The entries are to be returned exactly, with images left out.

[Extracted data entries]
BEGIN

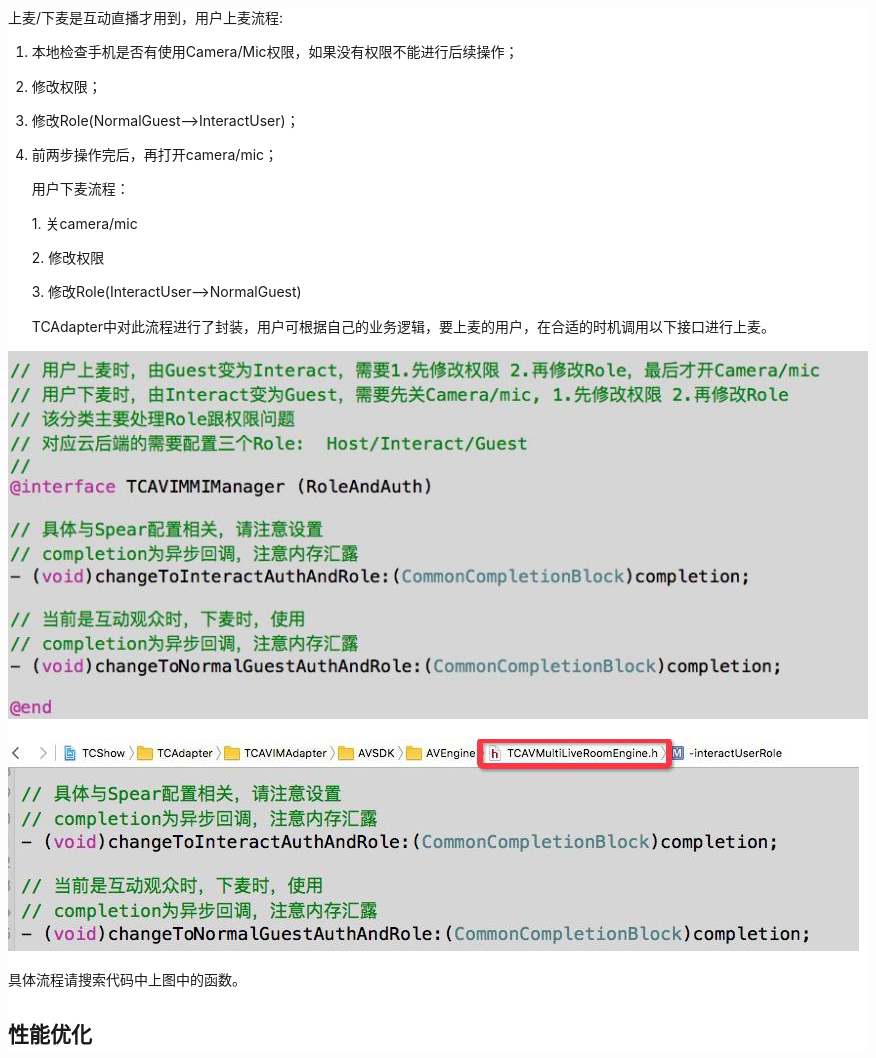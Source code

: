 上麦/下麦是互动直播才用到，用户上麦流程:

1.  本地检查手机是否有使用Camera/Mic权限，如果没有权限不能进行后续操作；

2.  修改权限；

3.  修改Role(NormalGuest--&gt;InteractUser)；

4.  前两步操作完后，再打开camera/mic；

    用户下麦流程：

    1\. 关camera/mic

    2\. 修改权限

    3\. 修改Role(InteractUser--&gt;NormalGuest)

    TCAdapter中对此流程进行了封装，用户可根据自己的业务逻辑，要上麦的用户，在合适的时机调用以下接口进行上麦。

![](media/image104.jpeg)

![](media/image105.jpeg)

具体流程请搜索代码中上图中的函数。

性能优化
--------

END

• [Answer box]
Source code

: 上麦/下麦是互动直播才用到，用户上麦流程:

1.  本地检查手机是否有使用Camera/Mic权限，如果没有权限不能进行后续操作；

2.  修改权限；

3.  修改Role(NormalGuest--&gt;InteractUser)；

4.  前两步操作完后，再打开camera/mic；

    用户下麦流程：

    1\. 关camera/mic

    2\. 修改权限

    3\. 修改Role(InteractUser--&gt;NormalGuest)

    TCAdapter中对此流程进行了封装，用户可根据自己的业务逻辑，要上麦的用户，在合适的时机调用以下接口进行上麦。

![](media/image104.jpeg)

![](media/image105.jpeg)

具体流程请搜索代码中上图中的函数。

性能优化
--------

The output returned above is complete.